Das betriebliche Lernen hat mit den Veränderungen in den Umwelten nicht Schritt halten können. Dabei müsste sich ein Paradigmenwechsel vollziehen: hin zu einem selbstgesteuerten Lernen und einer entsprechenden Organisationskultur. Damit ändert sich auch die Rolle der Personalentwickler dramatisch – oder sie werden keine Relevanz mehr haben.
Globalisierung, Digitalisierung, Wissensgesellschaft, Arbeitswelt 4.0 – verschiedene Trends mit einem verbindenden Element: Lebenslanges Lernen wird zum Erfolgsfaktor für Unternehmen und Menschen. Zudem werden Unternehmen aufgrund des demografischen Wandels und des zukünftigen Fachkräftemangels intensiver als bisher mit dem Potenzial der bestehenden Belegschaft arbeiten und die Mitarbeiter in der Arbeit für neue berufliche Aufgaben qualifizieren müssen.
PE ist noch im 20. Jahrhundert – weiter wie bisher geht nicht
Um in der VUCA-Welt bestehen zu können, haben Unternehmen längst zukunftsfähige betriebliche Arbeitsformen und -prozesse beispielsweise mit dem Fokus auf Agilität ausgerufen und implementiert. Die Personalentwicklung (PE) hat in der Gestaltung der Weiterbildungsprozesse bislang jedoch nicht nachgezogen. Häufig verweilt die PE noch bei standardisierten Angeboten bestehend aus Seminaren, Schulungen, Webinaren, klassischen eLearnings. Zudem wird Weiterbildung häufig noch über betriebliche (jährliche) Veranstaltungskataloge verwaltet und kategorisiert, als sei die Personalentwicklung noch im tayloristischen Management-Denken verhaftet. Damit ist die PE-Welt weit entfernt von agilen Strukturen und Flexibilität in den Prozessen.

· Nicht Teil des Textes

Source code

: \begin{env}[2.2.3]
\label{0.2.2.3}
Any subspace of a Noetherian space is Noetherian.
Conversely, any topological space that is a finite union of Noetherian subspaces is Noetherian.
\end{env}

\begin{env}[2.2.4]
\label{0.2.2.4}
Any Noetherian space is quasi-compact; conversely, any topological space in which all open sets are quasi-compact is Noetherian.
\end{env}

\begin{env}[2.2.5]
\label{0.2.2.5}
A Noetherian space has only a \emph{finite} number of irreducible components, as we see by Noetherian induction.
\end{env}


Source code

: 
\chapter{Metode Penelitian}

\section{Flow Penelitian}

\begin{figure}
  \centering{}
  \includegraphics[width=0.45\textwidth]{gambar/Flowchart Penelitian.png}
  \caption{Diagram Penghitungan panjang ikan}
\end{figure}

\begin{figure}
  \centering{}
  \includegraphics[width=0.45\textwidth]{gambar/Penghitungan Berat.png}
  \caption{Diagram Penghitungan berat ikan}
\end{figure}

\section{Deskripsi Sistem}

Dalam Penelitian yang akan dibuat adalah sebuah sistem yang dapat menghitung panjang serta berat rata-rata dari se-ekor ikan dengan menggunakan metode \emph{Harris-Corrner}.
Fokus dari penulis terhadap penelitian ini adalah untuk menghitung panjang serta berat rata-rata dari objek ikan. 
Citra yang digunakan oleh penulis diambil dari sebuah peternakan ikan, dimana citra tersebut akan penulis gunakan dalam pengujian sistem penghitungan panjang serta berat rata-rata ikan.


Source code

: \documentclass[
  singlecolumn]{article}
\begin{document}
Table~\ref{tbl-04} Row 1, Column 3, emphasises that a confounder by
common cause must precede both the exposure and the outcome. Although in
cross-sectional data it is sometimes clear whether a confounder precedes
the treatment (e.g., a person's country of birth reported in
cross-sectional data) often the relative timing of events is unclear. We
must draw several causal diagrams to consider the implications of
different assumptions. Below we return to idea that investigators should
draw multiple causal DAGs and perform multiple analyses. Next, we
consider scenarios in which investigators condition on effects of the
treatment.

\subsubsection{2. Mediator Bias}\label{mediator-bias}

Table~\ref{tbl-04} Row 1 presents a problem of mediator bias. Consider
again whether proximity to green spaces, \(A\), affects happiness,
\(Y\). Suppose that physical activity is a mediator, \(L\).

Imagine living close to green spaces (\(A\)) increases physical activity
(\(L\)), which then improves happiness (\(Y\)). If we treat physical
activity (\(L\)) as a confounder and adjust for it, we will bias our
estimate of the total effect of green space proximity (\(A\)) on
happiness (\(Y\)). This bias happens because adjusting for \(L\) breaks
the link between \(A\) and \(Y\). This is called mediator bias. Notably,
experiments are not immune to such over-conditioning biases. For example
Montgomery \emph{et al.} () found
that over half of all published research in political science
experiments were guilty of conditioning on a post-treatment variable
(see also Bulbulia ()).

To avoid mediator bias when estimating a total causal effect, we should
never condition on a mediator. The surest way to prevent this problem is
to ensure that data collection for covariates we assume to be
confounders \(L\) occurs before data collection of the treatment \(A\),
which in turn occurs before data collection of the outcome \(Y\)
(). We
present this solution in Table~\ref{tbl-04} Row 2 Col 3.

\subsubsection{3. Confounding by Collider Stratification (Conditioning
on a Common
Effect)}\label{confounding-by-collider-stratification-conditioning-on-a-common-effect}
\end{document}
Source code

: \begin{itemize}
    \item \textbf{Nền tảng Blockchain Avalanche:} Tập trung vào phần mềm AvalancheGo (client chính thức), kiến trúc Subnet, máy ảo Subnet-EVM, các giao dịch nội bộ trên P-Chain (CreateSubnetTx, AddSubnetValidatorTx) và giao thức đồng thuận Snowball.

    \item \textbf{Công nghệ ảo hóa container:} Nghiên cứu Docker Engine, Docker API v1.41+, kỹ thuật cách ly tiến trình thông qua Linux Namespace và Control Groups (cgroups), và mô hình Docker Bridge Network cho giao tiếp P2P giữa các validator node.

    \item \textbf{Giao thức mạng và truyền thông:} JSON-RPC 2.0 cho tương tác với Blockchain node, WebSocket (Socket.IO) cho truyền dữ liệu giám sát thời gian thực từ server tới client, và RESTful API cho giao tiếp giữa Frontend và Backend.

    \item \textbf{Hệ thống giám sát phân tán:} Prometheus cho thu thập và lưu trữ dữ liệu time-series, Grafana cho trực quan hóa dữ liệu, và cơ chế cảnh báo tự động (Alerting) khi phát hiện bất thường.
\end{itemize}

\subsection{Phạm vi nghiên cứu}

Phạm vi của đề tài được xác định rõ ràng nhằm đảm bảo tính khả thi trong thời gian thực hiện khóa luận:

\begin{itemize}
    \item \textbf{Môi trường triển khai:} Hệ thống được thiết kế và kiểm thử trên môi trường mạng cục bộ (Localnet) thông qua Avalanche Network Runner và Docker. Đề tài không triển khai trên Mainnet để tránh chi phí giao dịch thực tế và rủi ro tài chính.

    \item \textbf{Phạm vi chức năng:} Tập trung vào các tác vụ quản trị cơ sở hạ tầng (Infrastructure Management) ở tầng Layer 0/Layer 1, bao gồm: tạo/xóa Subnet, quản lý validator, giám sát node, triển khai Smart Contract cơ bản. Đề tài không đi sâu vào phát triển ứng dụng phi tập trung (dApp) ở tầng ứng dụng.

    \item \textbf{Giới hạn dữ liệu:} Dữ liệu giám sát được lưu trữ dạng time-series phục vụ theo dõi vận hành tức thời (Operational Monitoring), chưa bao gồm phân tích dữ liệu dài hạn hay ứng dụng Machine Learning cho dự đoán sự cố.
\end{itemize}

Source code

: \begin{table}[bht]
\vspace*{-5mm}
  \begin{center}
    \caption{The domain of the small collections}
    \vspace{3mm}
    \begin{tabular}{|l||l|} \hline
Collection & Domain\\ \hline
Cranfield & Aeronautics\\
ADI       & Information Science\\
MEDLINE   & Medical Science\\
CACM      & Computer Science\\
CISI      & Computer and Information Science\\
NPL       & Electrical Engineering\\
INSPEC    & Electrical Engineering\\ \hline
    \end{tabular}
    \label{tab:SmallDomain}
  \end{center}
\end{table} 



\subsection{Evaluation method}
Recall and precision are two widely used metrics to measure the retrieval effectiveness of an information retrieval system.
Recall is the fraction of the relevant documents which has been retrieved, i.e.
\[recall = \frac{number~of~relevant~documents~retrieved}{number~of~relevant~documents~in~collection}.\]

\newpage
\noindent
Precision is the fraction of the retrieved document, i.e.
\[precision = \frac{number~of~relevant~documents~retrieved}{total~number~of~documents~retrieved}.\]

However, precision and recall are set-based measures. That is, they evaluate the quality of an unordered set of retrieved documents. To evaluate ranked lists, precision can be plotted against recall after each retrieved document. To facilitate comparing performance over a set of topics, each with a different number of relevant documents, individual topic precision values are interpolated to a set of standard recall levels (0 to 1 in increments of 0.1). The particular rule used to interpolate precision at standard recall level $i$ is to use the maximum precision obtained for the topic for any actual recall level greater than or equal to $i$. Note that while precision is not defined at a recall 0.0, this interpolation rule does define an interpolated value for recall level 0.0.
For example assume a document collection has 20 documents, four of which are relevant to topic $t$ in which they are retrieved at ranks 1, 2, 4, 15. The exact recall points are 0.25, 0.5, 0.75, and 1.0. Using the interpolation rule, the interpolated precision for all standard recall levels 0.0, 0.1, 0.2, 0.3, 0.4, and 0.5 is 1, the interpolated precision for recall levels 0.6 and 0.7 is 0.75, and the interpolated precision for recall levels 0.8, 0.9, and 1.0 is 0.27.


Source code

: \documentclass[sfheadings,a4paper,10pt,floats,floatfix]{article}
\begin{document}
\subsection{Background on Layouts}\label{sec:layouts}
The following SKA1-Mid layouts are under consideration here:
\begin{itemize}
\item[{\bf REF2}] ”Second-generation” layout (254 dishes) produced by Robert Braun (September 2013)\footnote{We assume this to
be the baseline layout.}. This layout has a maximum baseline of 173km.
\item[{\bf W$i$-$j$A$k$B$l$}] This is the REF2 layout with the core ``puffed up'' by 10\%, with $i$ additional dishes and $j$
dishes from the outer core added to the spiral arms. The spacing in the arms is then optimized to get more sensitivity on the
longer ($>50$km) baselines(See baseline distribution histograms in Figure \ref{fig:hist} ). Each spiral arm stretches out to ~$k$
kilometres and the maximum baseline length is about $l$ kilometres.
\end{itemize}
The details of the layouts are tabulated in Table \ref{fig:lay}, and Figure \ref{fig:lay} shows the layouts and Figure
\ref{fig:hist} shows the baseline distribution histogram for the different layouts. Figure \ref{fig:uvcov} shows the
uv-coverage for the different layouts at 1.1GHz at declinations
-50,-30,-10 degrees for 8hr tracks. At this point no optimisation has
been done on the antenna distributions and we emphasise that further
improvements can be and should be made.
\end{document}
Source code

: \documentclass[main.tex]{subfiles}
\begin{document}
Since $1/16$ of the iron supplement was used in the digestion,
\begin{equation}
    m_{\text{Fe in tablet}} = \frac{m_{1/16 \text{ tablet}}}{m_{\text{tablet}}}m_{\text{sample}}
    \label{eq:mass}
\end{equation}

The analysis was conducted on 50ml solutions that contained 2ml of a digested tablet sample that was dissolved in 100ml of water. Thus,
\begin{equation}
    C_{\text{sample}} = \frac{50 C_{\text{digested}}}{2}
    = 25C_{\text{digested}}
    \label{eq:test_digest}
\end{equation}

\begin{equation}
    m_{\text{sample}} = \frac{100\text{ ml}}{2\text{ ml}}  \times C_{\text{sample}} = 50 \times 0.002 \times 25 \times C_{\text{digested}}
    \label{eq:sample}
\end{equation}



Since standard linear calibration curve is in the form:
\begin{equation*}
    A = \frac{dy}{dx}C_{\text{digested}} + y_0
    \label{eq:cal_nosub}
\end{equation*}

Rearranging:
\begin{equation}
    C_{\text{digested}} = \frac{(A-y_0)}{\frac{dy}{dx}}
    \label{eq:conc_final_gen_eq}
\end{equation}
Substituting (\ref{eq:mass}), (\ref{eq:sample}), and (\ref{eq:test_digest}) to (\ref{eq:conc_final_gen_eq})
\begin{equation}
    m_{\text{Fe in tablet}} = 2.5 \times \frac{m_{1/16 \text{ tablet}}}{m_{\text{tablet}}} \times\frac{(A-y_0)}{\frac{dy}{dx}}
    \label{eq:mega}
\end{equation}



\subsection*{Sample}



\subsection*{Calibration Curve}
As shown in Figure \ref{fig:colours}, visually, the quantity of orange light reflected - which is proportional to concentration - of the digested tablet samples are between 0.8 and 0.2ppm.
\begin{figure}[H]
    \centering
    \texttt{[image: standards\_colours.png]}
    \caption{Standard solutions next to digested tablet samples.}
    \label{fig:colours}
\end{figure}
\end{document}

Auf Basis dieser tradierten Vorgehensweisen wird stillschweigend gebilligt, dass die Entwicklung der beruflichen Handlungskompetenz entweder vom Arbeitsprozess entkoppelt oder einer unpassenden, ineffizienten und zeitlich losgelösten Vorgehensweise überlassen wird. Statt hier anzusetzen, wird häufig diskutiert, mit welchen Methoden potenzielle Transferlücken zwischen Lernen und Arbeiten zu schließen wären.
Anforderungen an eine flexible Kompetenzerweiterung und eine für eine agile Arbeitswelt notwendige Verschmelzung von Arbeit, Lernen und Wissensmanagement kann so nicht nachgekommen werden. Um den Wandel der Arbeitswelt mitzugestalten und die Produktivität in der Wissensarbeit weiter zu steigern, bedarf es vor allem eines neuen Lern- und Weiterbildungsverständnisses.
„Der Job der Zukunft“ ist ein Hybrid aus betrieblichen Lern- und Arbeitsprozessen. Dabei wird das Lernen an den Bedürfnissen von Unternehmen und Mitarbeiter ausgerichtet und den Lernern zunehmend in die eigene Verantwortung übergeben. Wir erleben einen Paradigmenwechsel von einer angebots- zu einer nachfrageorientierten PE. Der damit einhergehenden Forderung nach einem Weiterbildungskonzept, das Handlungsorientierung, Arbeitsplatz- und zeitliche Nähe, örtliche Unabhängigkeit, Individualisierung und Spezifizierung sicherstellt, kann damit entsprochen werden. Damit dieser Paradigmenwechsel im betrieblichen Lernen allerdings gelingen kann, bedarf es unter anderem einer Selbststeuerung der Lernprozesse von den Mitarbeitern („Employee-Led-Learning“) und einer angepassten Lern- und Unternehmenskultur („Lernende Organisation“) sowie die Neugestaltung der Rollen aller Beteiligten. In diesen Ansätzen sind die Schlüsselelemente für eine zukünftig wertschöpfende PE zu finden.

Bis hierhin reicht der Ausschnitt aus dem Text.